第10章 事件編
『……、私だ』
あなたはびくっと肩を動かして、瞬時に気がつく。
けれど視線をまっすぐに戻し、無視をした。
『聞こえないか? 私だと言っているだろう』
「…………」
凄みのある表情で答えないでいると、彼女のはあ、と疲れたようなため息が聞こえた。
その吐息の残酷さに、あなたはカッとなり口を開く。
「何ですか。私って誰ですか」
『ああ、やっと答えてくれたな。

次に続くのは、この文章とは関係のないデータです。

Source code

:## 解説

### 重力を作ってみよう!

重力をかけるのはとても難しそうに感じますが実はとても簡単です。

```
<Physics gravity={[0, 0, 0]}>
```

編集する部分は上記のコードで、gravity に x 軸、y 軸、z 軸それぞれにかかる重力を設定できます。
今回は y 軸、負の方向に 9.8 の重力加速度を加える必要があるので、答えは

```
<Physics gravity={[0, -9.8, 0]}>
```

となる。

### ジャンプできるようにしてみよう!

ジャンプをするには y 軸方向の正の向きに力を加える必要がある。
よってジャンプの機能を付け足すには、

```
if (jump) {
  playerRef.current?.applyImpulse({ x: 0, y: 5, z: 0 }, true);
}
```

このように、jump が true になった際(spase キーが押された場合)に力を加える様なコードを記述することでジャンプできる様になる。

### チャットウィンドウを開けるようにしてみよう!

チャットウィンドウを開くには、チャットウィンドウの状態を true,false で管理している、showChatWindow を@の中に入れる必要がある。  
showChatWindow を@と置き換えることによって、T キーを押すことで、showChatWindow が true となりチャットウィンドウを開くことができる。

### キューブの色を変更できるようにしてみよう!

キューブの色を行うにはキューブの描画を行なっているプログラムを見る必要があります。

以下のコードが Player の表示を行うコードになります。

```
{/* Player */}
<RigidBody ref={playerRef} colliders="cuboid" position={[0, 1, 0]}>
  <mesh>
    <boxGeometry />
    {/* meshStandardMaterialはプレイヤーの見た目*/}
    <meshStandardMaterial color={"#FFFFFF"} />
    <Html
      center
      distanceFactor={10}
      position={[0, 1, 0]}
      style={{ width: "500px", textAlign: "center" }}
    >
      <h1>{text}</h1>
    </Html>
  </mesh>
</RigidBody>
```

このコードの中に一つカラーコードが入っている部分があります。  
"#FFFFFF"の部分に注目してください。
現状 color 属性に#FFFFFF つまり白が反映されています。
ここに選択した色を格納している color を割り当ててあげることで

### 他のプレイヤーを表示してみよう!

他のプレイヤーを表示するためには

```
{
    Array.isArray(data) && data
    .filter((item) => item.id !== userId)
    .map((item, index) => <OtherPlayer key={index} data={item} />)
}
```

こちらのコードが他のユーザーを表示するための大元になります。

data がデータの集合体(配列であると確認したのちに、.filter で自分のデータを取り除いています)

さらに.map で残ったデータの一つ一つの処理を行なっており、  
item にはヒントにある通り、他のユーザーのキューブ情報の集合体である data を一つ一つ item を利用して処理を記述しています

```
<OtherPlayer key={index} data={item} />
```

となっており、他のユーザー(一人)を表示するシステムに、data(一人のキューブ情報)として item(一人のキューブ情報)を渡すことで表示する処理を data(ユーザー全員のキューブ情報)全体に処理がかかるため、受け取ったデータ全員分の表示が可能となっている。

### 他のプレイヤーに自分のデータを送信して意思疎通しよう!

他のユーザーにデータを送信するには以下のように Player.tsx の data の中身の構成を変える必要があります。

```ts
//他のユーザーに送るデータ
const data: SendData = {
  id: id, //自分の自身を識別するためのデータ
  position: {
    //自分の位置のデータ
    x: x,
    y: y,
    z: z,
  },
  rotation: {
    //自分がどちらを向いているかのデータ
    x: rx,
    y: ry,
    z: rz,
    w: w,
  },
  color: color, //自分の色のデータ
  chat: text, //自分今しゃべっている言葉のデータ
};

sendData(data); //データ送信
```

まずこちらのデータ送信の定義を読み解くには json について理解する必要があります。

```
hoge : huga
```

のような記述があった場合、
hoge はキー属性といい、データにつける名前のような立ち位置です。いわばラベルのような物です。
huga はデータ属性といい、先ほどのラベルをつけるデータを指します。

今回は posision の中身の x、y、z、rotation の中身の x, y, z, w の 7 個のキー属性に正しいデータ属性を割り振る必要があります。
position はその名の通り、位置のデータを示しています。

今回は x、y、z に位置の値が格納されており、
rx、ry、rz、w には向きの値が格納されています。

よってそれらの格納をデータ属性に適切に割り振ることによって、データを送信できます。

守護者の私だ』
「そんな人知りません。好きなときに声かけてきて、思わせぶりに喋って、また消えるんでしょう!」
まれにみる感情表現は、彼女をも驚かせたようだった。
『どうしたのだ、そんなに怒って。お前を放っておいたのは悪かったが、騎士団の防御が強化されていてな。お前にはわからんだろうが』
「…はぁっ? そのぐらい気づきますけど! 私だって魔力増大したんです、瘴気だって今は浴び放題なんですからねっ」
近況報告をすると、守護者は軽く驚いていた。
『すごいではないか。褒めてやろう。だが、ずいぶん時間がかかったな』
その尊大な言いぶりに、開いた口が塞がらなくなる。
「あのねえ! 私の苦労も知らないで、何様なの!? 全然気にしてなかったくせに! ゼイラン様はお見舞いに来てくれましたよ?
でもあなたは? ほんとうに守護者!?」
興奮して声を荒げるたびに、なんだが溜まっていた気分が発散されて心のボルテージが上がってくる。
その様子を、守護者も奇妙に受け取ったようだ。
『あの男が? それはいいことじゃないか。……だが、お前の様子がなにやらおかしく感じる……魔に染まりすぎたのでは』
その言葉だけは、ドキっとした。
確かに最近精神的に、力や感情が抑えられない時があった。
「……とにかく、もうほっといてください! 加護はゼイラン様に頂くし、もうすぐなんです! 邪魔しないで!」
そうはっきり口にすると、なぜだか胸がわずかに痛んだ。